Achei graça, dia desses, quando perguntei a uma colega como ia indo e ela
conformada respondeu “vou outubrando”. Entendi logo, ela está “sobrevivendo”, tocando
a rotina de dias mecânicos e exaustivos. Mas bastou isso para me perguntar “mas
e eu, como vou neste outubro”? Fatal questão essa, diga-se, pois doeu-me como a
imagem refletida em trágico espelho social. O que vi? Sem muito esforço,
desfilou aos meus olhos a exaustão das investigações da Lava-jato tão pontuada
sem resultados. O agravo maior, porém, corre por conta do sufoco contábil da
soma dos incontáveis montantes de dinheiro implicado nos processos. Nada tem
fim. Consequência imediata disso, o triste espetáculo dado pelo nosso Poder
Judiciário que fugindo da discrição conveniente e desejável aos cargos, ganhou
protagonismo anulador da máxima jurídica que prezava a fala dos juízes nos
processos. Como popstars, ministros
mostram suas intimidades, expondo a público o desequilíbrio interno e o que é
ainda pior, os desníveis entre os poderes. O periclitante dessa história é que
o longuíssimo processo se encaminha para provar que tudo é a imagem e
semelhança da nação. Não bastasse o mau exemplo das “autoridades competentes”,
o respaldo legislativo legitima o desastroso executivo, que faz repetir que
estamos melhorando economicamente, como se isso não fosse previsível.
O
cenário é amplíssimo: florestas desbastadas, a educação como todo seu
complicado aparato levada à falência, cortes de verbas para pesquisas,
multiplicação progressiva de moradores de rua, esvaziamento de programas
sociais, tentativas incríveis de processos de censura, ataques a cultos
religiosos prescritos da legenda evangélica, mulheres atacadas publicamente,
militares se autoelogiando como redentores da república, homossexuais
reprimidos em sua imagem pública, novos fluxos de brasileiros saindo do país...
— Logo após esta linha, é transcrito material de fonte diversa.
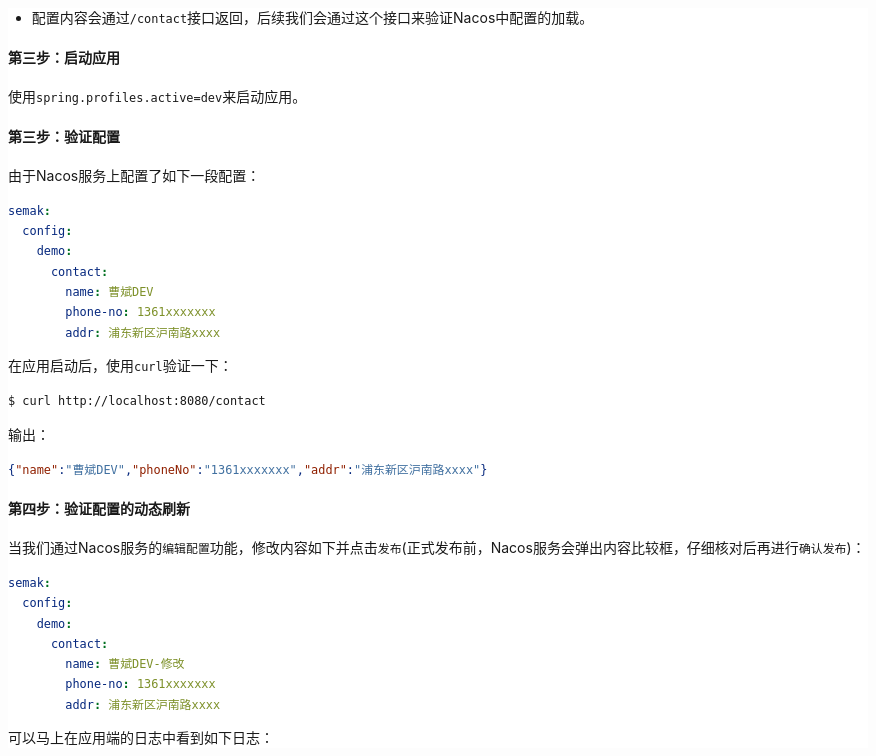 

- 配置内容会通过`/contact`接口返回，后续我们会通过这个接口来验证Nacos中配置的加载。



#### 第三步：启动应用


使用`spring.profiles.active=dev`来启动应用。


#### 第三步：验证配置


由于Nacos服务上配置了如下一段配置：


```yaml
semak:
  config:
    demo:
      contact:
        name: 曹斌DEV
        phone-no: 1361xxxxxxx
        addr: 浦东新区沪南路xxxx
```


在应用启动后，使用`curl`验证一下：


```bash
$ curl http://localhost:8080/contact
```


输出：


```json
{"name":"曹斌DEV","phoneNo":"1361xxxxxxx","addr":"浦东新区沪南路xxxx"}
```


#### 第四步：验证配置的动态刷新


当我们通过Nacos服务的`编辑配置`功能，修改内容如下并点击`发布`(正式发布前，Nacos服务会弹出内容比较框，仔细核对后再进行`确认发布`)：


```yaml
semak:
  config:
    demo:
      contact:
        name: 曹斌DEV-修改
        phone-no: 1361xxxxxxx
        addr: 浦东新区沪南路xxxx
```


可以马上在应用端的日志中看到如下日志：

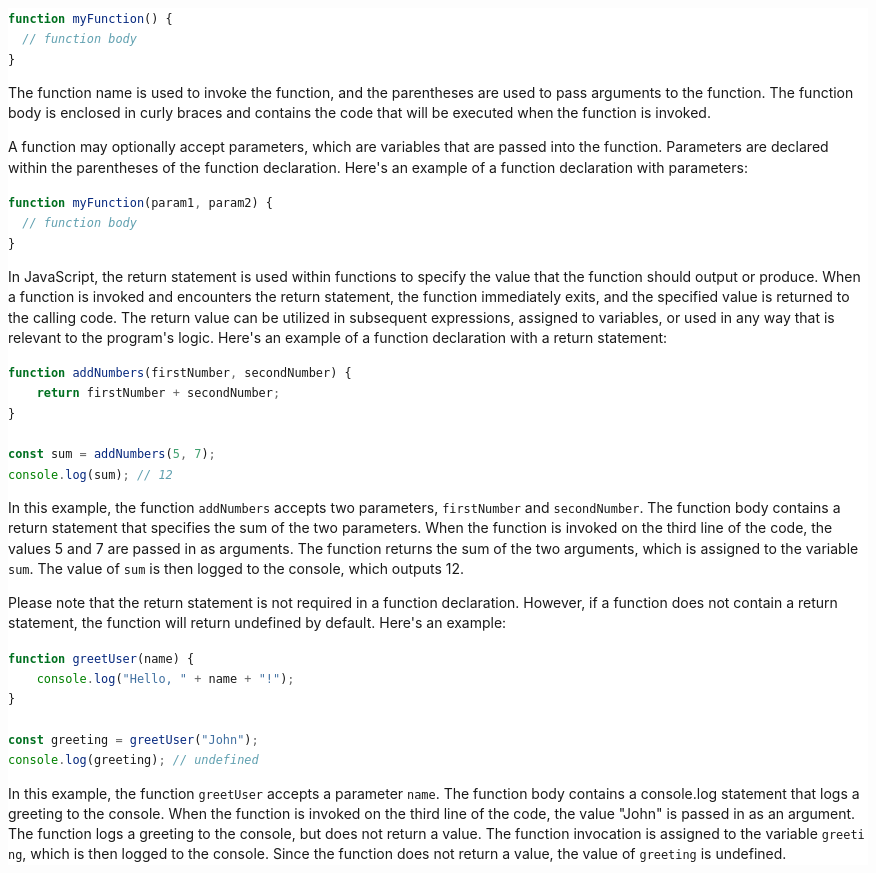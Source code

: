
 ```javascript
function myFunction() {
  // function body
}
```
The function name is used to invoke the function, and the parentheses are used to pass arguments to the function.
The function body is enclosed in curly braces and contains the code that will be executed when the function is invoked.

A function may optionally accept parameters, which are variables that are passed into the function. Parameters are declared within the parentheses of the function declaration. Here's an example of a function declaration with parameters:

```javascript
function myFunction(param1, param2) {
  // function body
}
```
In JavaScript, the return statement is used within functions to specify the value that the function should output or produce. When a function is invoked and encounters the return statement, the function immediately exits, and the specified value is returned to the calling code. The return value can be utilized in subsequent expressions, assigned to variables, or used in any way that is relevant to the program's logic. Here's an example of a function declaration with a return statement:

```javascript
function addNumbers(firstNumber, secondNumber) {
    return firstNumber + secondNumber;
}

const sum = addNumbers(5, 7);
console.log(sum); // 12
```
In this example, the function `addNumbers` accepts two parameters, `firstNumber` and `secondNumber`.
The function body contains a return statement that specifies the sum of the two parameters.
When the function is invoked on the third line of the code, the values 5 and 7 are passed in as arguments.
The function returns the sum of the two arguments, which is assigned to the variable `sum`.
The value of `sum` is then logged to the console, which outputs 12.

Please note that the return statement is not required in a function declaration. However, if a function does not contain a return statement, the function will return undefined by default. Here's an example:

```javascript
function greetUser(name) {
    console.log("Hello, " + name + "!");
}

const greeting = greetUser("John");
console.log(greeting); // undefined
```
In this example, the function `greetUser` accepts a parameter `name`.
The function body contains a console.log statement that logs a greeting to the console.
When the function is invoked on the third line of the code, the value "John" is passed in as an argument.
The function logs a greeting to the console, but does not return a value.
The function invocation is assigned to the variable `greeting`, which is then logged to the console.
Since the function does not return a value, the value of `greeting` is undefined.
Nossa!... Tudo somado convoca vergonha e intimida otimismos. Um pálido
inventário de nossas mazelas convoca lágrimas.
Sou professor, avó, simpatizante de São
Francisco e Nossa Senhora Aparecida. Na constelação dos direitos, por certo,
deveria preparar minhas roupas festeiras. Deveria – condicional fatídico – mas
não vejo motivos para qualquer alegria. É repetido que vivemos em plena crise,
e, crise por crise, vou despindo minhas ilusões. O último fio de esperança
reside exatamente na luz dada por este outubro: o ano vai acabar.